There are all kinds of benefits to conducting regular salary surveys. As well as remaining competitive in the market, as a destination for the best candidates and an appealing prospect compared to peer companies, ensuring your employees’ pay and benefits are up to the mark. This plays a big part when it comes to making your employees feel valued – which is good for everything from morale and productivity, as well as development and retention.
While many individuals prefer to keep their salaries private, and not at the forefront of major discussions, there are times where pay is pushed into the spotlight and people are far more sensitive to it. A good example being the recent discussion around the gender pay gap.
This is a commentary that has been around for a long time, and while each major epoch of the last 100+ years – Industrial Revolution, WWI & WWII, 1970s Equal Pay Act – has pushed and shifted boundaries, the disparity between male and female workers’ value has remained.
In the recent debate, no company is immune to the questions and challenges posed in pursuit of equal pay, regardless of its size or profile.
A great example being the BBC who, at the start of this year, went into great detail about their own gender pay gap which saw an average of 9.3 per cent difference between men and women’s salaries.

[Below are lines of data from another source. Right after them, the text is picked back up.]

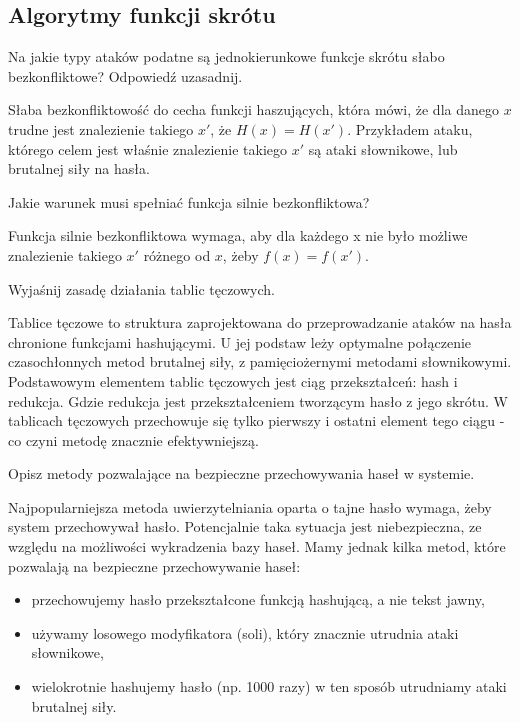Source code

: \documentclass[answers,11pt]{exam}
\begin{document}
\subsection{Algorytmy funkcji skrótu}
\begin{questions}

\question Na jakie typy ataków podatne są jednokierunkowe funkcje skrótu słabo bezkonfliktowe? Odpowiedź uzasadnij.
\begin{solution}
Słaba bezkonfliktowość do cecha funkcji haszujących, która mówi, że dla danego $x$ trudne jest znalezienie takiego $x'$, że $H(x) = H(x')$.
Przykładem ataku, którego celem jest właśnie znalezienie takiego $x'$ są ataki słownikowe, lub brutalnej siły na hasła.
\end{solution}

\question Jakie warunek musi spełniać funkcja silnie bezkonfliktowa?
\begin{solution}
Funkcja silnie bezkonfliktowa wymaga, aby dla każdego x nie było możliwe znalezienie takiego $x'$ różnego od $x$, żeby $f(x) = f(x')$.
\end{solution}

\question Wyjaśnij zasadę działania tablic tęczowych.
\begin{solution}
Tablice tęczowe to struktura zaprojektowana do przeprowadzanie ataków na hasła chronione funkcjami hashującymi. U jej podstaw leży optymalne połączenie czasochłonnych metod brutalnej siły, z pamięciożernymi metodami słownikowymi. Podstawowym elementem tablic tęczowych jest ciąg przekształceń: hash i redukcja. Gdzie redukcja jest przekształceniem tworzącym hasło z jego skrótu. W tablicach tęczowych przechowuje się tylko pierwszy i ostatni element tego ciągu - co czyni metodę znacznie efektywniejszą.
\end{solution}

\question Opisz metody pozwalające na bezpieczne przechowywania haseł w systemie.
\begin{solution}
Najpopularniejsza metoda uwierzytelniania oparta o tajne hasło wymaga, żeby system przechowywał hasło. Potencjalnie taka sytuacja jest niebezpieczna, ze względu na możliwości wykradzenia bazy haseł. Mamy jednak kilka metod, które pozwalają na bezpieczne przechowywanie haseł:
\begin{itemize}
\item przechowujemy hasło przekształcone funkcją hashującą, a nie tekst jawny,
\item używamy losowego modyfikatora (soli), który znacznie utrudnia ataki słownikowe,
\item wielokrotnie hashujemy hasło (np. 1000 razy) w ten sposób utrudniamy ataki brutalnej siły.
\end{itemize}
\end{solution}


\end{questions}
\end{document}
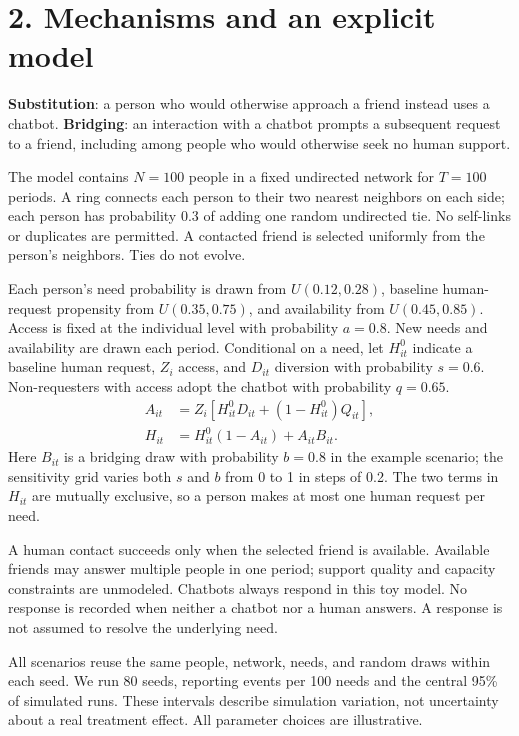 \documentclass[11pt]{article}
\begin{document}
\section*{2. Mechanisms and an explicit model}
\textbf{Substitution}: a person who would otherwise approach a friend instead uses a chatbot. \textbf{Bridging}: an interaction with a chatbot prompts a subsequent request to a friend, including among people who would otherwise seek no human support.

The model contains $N=100$ people in a fixed undirected network for $T=100$ periods. A ring connects each person to their two nearest neighbors on each side; each person has probability 0.3 of adding one random undirected tie. No self-links or duplicates are permitted. A contacted friend is selected uniformly from the person's neighbors. Ties do not evolve.

Each person's need probability is drawn from $U(0.12,0.28)$, baseline human-request propensity from $U(0.35,0.75)$, and availability from $U(0.45,0.85)$. Access is fixed at the individual level with probability $a=0.8$. New needs and availability are drawn each period. Conditional on a need, let $H^0_{it}$ indicate a baseline human request, $Z_i$ access, and $D_{it}$ diversion with probability $s=0.6$. Non-requesters with access adopt the chatbot with probability $q=0.65$.
\begin{align*}
 A_{it}&=Z_i\left[H^0_{it}D_{it}+(1-H^0_{it})Q_{it}\right],\\
 H_{it}&=H^0_{it}(1-A_{it})+A_{it}B_{it}.
\end{align*}
Here $B_{it}$ is a bridging draw with probability $b=0.8$ in the example scenario; the sensitivity grid varies both $s$ and $b$ from 0 to 1 in steps of 0.2. The two terms in $H_{it}$ are mutually exclusive, so a person makes at most one human request per need.

A human contact succeeds only when the selected friend is available. Available friends may answer multiple people in one period; support quality and capacity constraints are unmodeled. Chatbots always respond in this toy model. No response is recorded when neither a chatbot nor a human answers. A response is not assumed to resolve the underlying need.

All scenarios reuse the same people, network, needs, and random draws within each seed. We run 80 seeds, reporting events per 100 needs and the central 95\% of simulated runs. These intervals describe simulation variation, not uncertainty about a real treatment effect. All parameter choices are illustrative.
\newpage
\end{document}

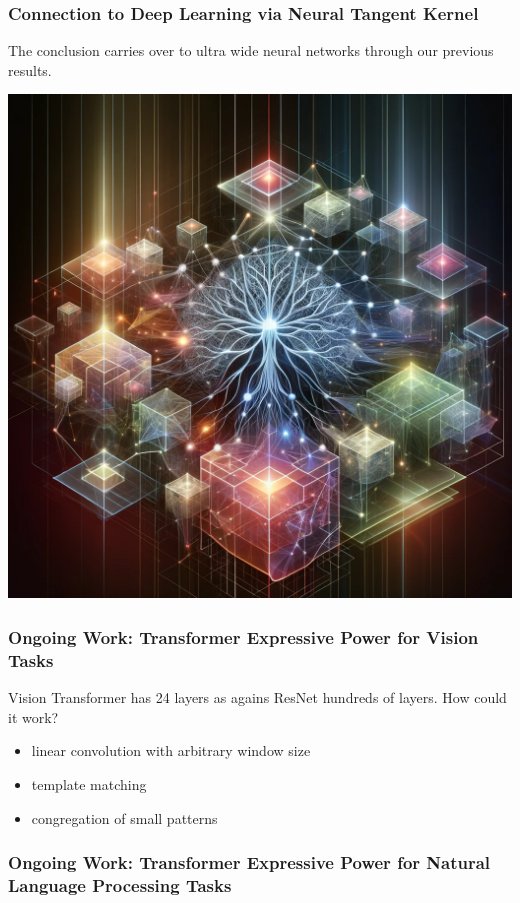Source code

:\documentclass{beamer}   	%
\theoremstyle{definition}
\begin{document}
\begin{frame}
\frametitle{Connection to Deep Learning via Neural Tangent Kernel}

The conclusion carries over to ultra wide neural networks through our previous results.
\begin{center}
\includegraphics[width=0.9\linewidth]{ntk.png}
\end{center}
\end{frame}

\begin{frame}
\frametitle{Ongoing Work: Transformer Expressive Power for Vision Tasks}
Vision Transformer has 24 layers as agains ResNet hundreds of layers. How could it work?
\begin{itemize}
	\item linear convolution with arbitrary window size
	\item template matching
	\item congregation of small patterns
\end{itemize}
\frametitle{Ongoing Work: Transformer Expressive Power for Natural Language Processing Tasks}
\end{frame}
\end{document}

The BBC did their own self-analysis, which raised some issues but garnered respect, because actions were taken to close the gap with even some of their highest profile male employees taking pay cuts. The positive response to this approach is a clear example of why keeping your finger on the pulse is crucial.
When it comes to equal pay, be it gender-specific or otherwise, keeping your head in the sand is not an option. There are legal and regulatory measures in place, now more so than ever, to ensure all employees are treated and valued fairly – regardless of gender, age or background.